What We Built
NumPath now generates a teacher insight on demand: click "Generate insight" on any student's panel and the system reads that student's KC mastery states plus their 10 most recent attempts, sends them to Claude, and returns a structured response: an actionable observation (text), a severity signal (type: warn/good/info), and a traceable evidence block pointing to the specific KC, p_mastery value, and mistake count that drove the insight. The evidence isn't generated by the LLM — it's assembled server-side from DB reads. Teachers get an interpretation layer backed by auditable data.
The backend piece is GenerateInsightUseCase — three DB queries, one LLM call, one JSON parse, one server-side evidence assembly.

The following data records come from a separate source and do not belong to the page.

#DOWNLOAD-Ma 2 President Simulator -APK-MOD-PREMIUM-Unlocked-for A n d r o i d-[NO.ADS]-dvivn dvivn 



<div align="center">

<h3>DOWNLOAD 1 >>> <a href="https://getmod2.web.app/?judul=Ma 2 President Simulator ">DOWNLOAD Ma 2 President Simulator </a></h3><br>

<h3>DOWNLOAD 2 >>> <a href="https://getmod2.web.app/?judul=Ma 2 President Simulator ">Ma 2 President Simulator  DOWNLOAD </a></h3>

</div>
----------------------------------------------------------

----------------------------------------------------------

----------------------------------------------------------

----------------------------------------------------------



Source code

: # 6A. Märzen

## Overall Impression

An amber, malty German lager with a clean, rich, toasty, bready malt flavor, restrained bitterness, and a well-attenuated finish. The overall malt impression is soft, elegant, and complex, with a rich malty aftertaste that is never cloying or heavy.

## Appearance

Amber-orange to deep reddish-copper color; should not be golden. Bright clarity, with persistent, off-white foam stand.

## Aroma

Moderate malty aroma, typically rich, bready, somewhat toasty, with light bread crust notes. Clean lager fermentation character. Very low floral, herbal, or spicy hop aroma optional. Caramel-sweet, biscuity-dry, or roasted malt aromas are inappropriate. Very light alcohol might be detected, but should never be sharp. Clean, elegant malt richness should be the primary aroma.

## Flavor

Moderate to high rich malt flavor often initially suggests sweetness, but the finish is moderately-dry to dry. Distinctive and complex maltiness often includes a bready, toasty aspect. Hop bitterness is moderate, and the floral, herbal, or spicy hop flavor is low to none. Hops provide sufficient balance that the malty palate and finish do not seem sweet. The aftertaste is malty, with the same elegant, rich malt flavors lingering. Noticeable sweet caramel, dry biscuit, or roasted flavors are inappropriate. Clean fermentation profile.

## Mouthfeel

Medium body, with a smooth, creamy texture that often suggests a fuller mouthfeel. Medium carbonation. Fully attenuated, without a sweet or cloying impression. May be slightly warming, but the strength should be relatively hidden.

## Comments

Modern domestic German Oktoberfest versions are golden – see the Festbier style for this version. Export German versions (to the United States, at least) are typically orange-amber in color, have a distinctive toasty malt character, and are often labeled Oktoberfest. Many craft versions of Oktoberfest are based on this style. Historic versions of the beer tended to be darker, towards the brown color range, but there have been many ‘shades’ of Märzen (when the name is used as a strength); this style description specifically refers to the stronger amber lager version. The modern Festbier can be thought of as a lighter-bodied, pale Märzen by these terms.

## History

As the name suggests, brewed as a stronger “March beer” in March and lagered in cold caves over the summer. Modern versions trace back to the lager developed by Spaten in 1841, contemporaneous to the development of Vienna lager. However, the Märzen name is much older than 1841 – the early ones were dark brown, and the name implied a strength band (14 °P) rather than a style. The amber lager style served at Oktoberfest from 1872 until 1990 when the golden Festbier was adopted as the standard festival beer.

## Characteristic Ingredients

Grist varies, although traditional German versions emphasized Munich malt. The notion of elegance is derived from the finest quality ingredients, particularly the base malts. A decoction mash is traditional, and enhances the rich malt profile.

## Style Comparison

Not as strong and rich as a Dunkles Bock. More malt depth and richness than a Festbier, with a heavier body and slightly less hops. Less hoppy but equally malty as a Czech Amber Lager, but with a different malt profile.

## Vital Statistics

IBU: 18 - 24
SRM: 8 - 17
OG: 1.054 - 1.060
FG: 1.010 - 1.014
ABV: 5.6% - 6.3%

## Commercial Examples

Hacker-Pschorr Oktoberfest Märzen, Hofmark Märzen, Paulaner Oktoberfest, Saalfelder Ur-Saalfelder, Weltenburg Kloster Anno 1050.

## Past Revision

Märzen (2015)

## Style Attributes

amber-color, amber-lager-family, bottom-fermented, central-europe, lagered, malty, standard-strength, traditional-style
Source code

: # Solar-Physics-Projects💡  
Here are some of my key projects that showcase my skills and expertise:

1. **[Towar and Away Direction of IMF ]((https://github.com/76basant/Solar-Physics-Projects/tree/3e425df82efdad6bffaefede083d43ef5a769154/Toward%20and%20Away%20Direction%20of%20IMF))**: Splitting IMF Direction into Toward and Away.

This post is about the schema design, the prompt engineering, and everything that can go wrong with the parse step.
The Design Decision
Structured JSON vs. free-form text
The original insight.txt prompt asked for a single sentence. Simple, but not structured enough for a UI that needs to display a summary and a suggested action as separate elements.
We rewrote the prompt — but here's the key design decision: the LLM only generates two fields. The evidence block is assembled server-side from DB reads before the call, so it's auditable regardless of what the model says.
You are a specialist math learning advisor for primary school teachers.
Given a student's Knowledge Component mastery data and recent attempt history,
generate a JSON response with exactly two fields:
- "text": one actionable sentence (max 30 words) citing a specific KC or mistake type
- "type": one of "warn", "good", or "info" based on urgency
Respond with only the JSON object. No explanation, no markdown, no code fences.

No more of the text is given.